→ Task description: Wherever "case" appears in a line of the listing, that line should be returned.

→ Material for this task:
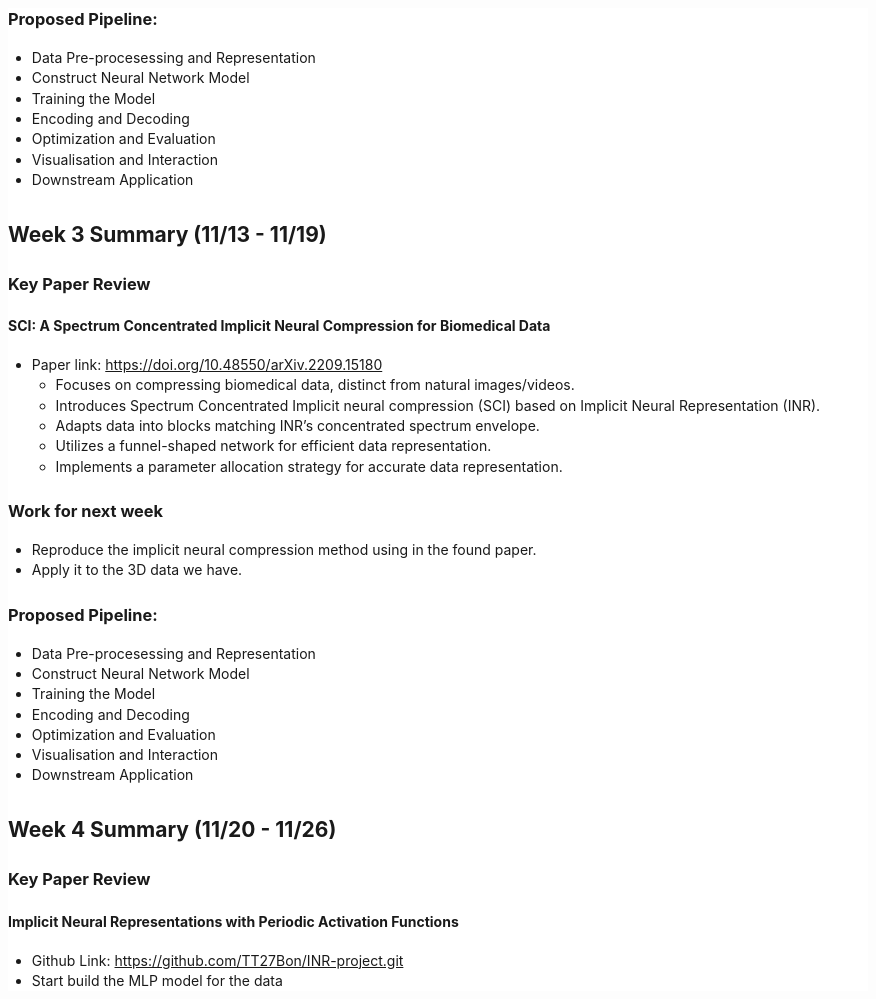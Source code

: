 ### Proposed Pipeline:
- Data Pre-procesessing and Representation
- Construct Neural Network Model
- Training the Model
- Encoding and Decoding
- Optimization and Evaluation
- Visualisation and Interaction
- Downstream Application




## Week 3 Summary (11/13 - 11/19)

### Key Paper Review
#### SCI: A Spectrum Concentrated Implicit Neural Compression for Biomedical Data

- Paper link: https://doi.org/10.48550/arXiv.2209.15180
    - Focuses on compressing biomedical data, distinct from natural images/videos.
    - Introduces Spectrum Concentrated Implicit neural compression (SCI) based on Implicit Neural Representation (INR).
    - Adapts data into blocks matching INR’s concentrated spectrum envelope.
    - Utilizes a funnel-shaped network for efficient data representation.
    - Implements a parameter allocation strategy for accurate data representation.

    

### Work for next week
- Reproduce the implicit neural compression method using in the found paper.
- Apply it to the 3D data we have.

### Proposed Pipeline:
- Data Pre-procesessing and Representation
- Construct Neural Network Model
- Training the Model
- Encoding and Decoding
- Optimization and Evaluation
- Visualisation and Interaction
- Downstream Application


## Week 4 Summary (11/20 - 11/26)


### Key Paper Review
#### Implicit Neural Representations with Periodic Activation Functions

- Github Link: https://github.com/TT27Bon/INR-project.git
- Start build the MLP model for the data
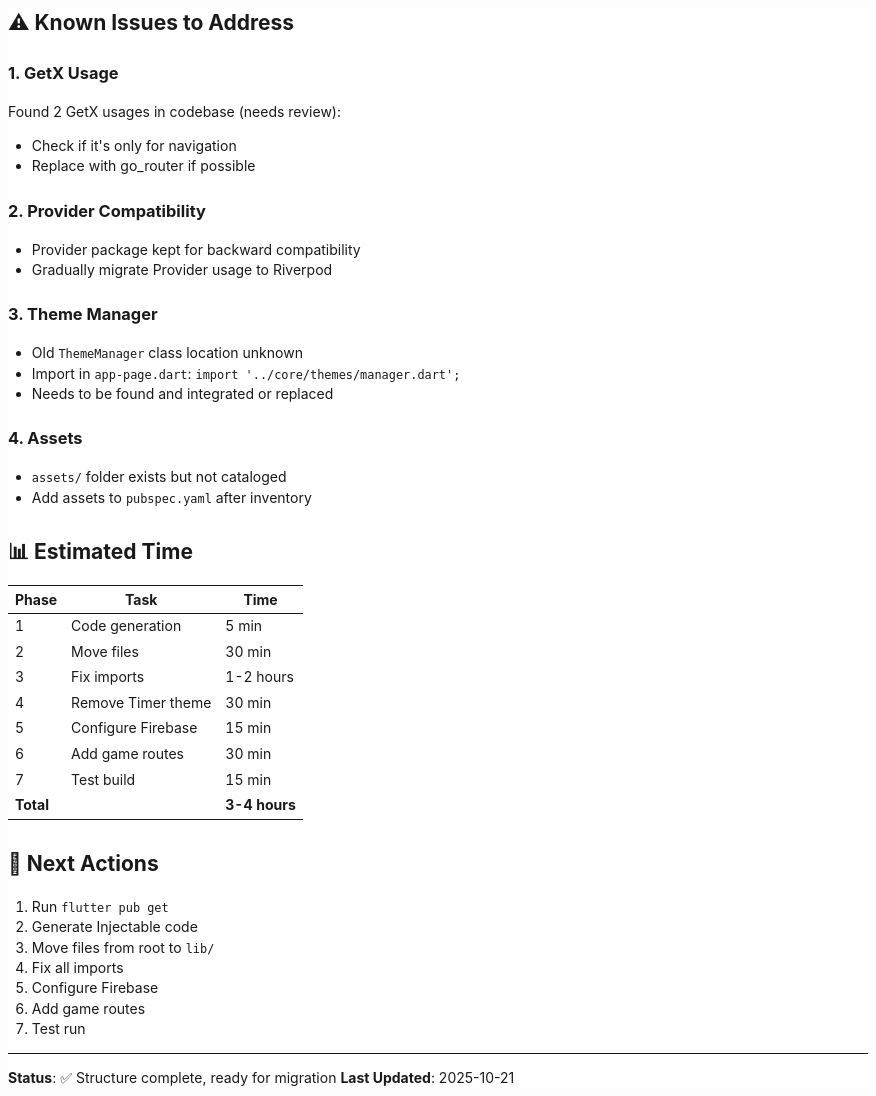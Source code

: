 ## ⚠️ Known Issues to Address

### 1. GetX Usage
Found 2 GetX usages in codebase (needs review):
- Check if it's only for navigation
- Replace with go_router if possible

### 2. Provider Compatibility
- Provider package kept for backward compatibility
- Gradually migrate Provider usage to Riverpod

### 3. Theme Manager
- Old `ThemeManager` class location unknown
- Import in `app-page.dart`: `import '../core/themes/manager.dart';`
- Needs to be found and integrated or replaced

### 4. Assets
- `assets/` folder exists but not cataloged
- Add assets to `pubspec.yaml` after inventory

## 📊 Estimated Time

| Phase | Task | Time |
|-------|------|------|
| 1 | Code generation | 5 min |
| 2 | Move files | 30 min |
| 3 | Fix imports | 1-2 hours |
| 4 | Remove Timer theme | 30 min |
| 5 | Configure Firebase | 15 min |
| 6 | Add game routes | 30 min |
| 7 | Test build | 15 min |
| **Total** | | **3-4 hours** |

## 🚀 Next Actions

1. Run `flutter pub get`
2. Generate Injectable code
3. Move files from root to `lib/`
4. Fix all imports
5. Configure Firebase
6. Add game routes
7. Test run

---

**Status**: ✅ Structure complete, ready for migration
**Last Updated**: 2025-10-21
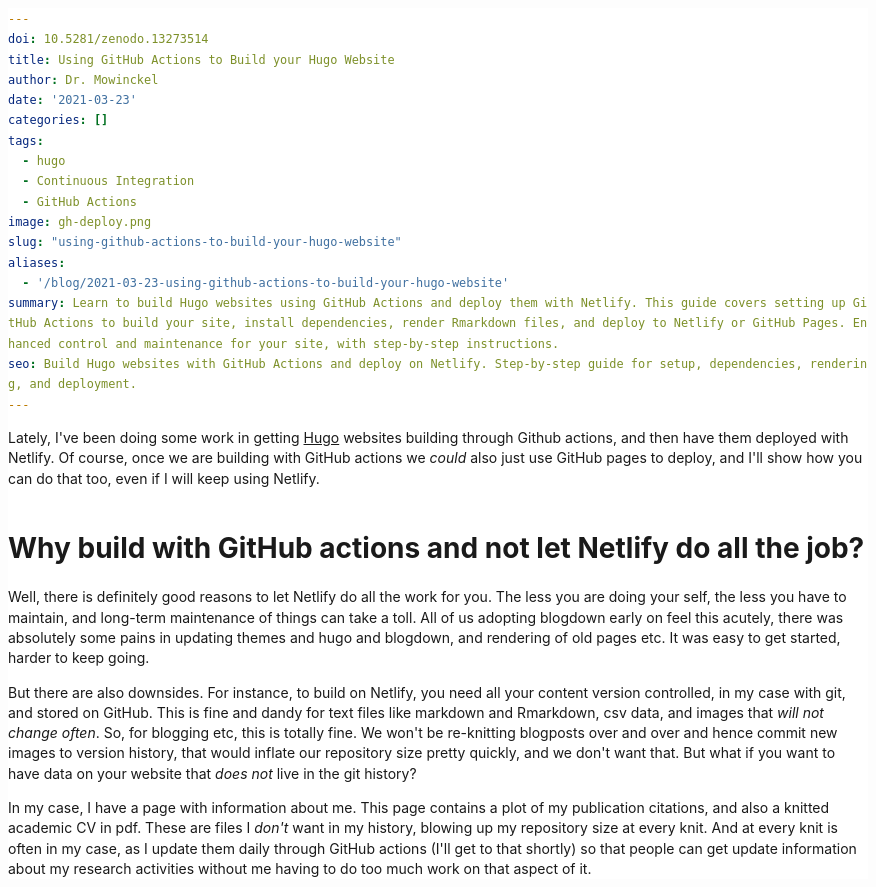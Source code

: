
 ```yaml
---
doi: 10.5281/zenodo.13273514
title: Using GitHub Actions to Build your Hugo Website
author: Dr. Mowinckel
date: '2021-03-23'
categories: []
tags:
  - hugo
  - Continuous Integration
  - GitHub Actions
image: gh-deploy.png
slug: "using-github-actions-to-build-your-hugo-website"
aliases:
  - '/blog/2021-03-23-using-github-actions-to-build-your-hugo-website'
summary: Learn to build Hugo websites using GitHub Actions and deploy them with Netlify. This guide covers setting up GitHub Actions to build your site, install dependencies, render Rmarkdown files, and deploy to Netlify or GitHub Pages. Enhanced control and maintenance for your site, with step-by-step instructions.
seo: Build Hugo websites with GitHub Actions and deploy on Netlify. Step-by-step guide for setup, dependencies, rendering, and deployment.
---
```




Lately, I've been doing some work in getting [Hugo]() websites building through Github actions, and then have them deployed with Netlify. 
Of course, once we are building with GitHub actions we _could_ also just use GitHub pages to deploy, and I'll show how you can do that too, even if I will keep using Netlify. 

# Why build with GitHub actions and not let Netlify do all the job?

Well, there is definitely good reasons to let Netlify do all the work for you.
The less you are doing your self, the less you have to maintain, and long-term maintenance of things can take a toll.
All of us adopting blogdown early on feel this acutely, there was absolutely some pains in updating themes and hugo and blogdown, and rendering of old pages etc. 
It was easy to get started, harder to keep going. 

But there are also downsides. 
For instance, to build on Netlify, you need all your content version controlled, in my case with git, and stored on GitHub. 
This is fine and dandy for text files like markdown and Rmarkdown, csv data, and images that _will not change often_. 
So, for blogging etc, this is totally fine. 
We won't be re-knitting blogposts over and over and hence commit new images to version history, that would inflate our repository size pretty quickly, and we don't want that.
But what if you want to have data on your website that _does not_ live in the git history? 

In my case, I have a page with information about me. 
This page contains a plot of my publication citations, and also a knitted academic CV in pdf.
These are files I _don't_ want in my history, blowing up my repository size at every knit. 
And at every knit is often in my case, as I update them daily through GitHub actions (I'll get to that shortly) so that people can get update information about my research activities without me having to do too much work on that aspect of it.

→ Response to the exercise:
For instance, to build on Netlify, you need all your content version controlled, in my case with git, and stored on GitHub. 
In my case, I have a page with information about me. 
And at every knit is often in my case, as I update them daily through GitHub actions (I'll get to that shortly) so that people can get update information about my research activities without me having to do too much work on that aspect of it.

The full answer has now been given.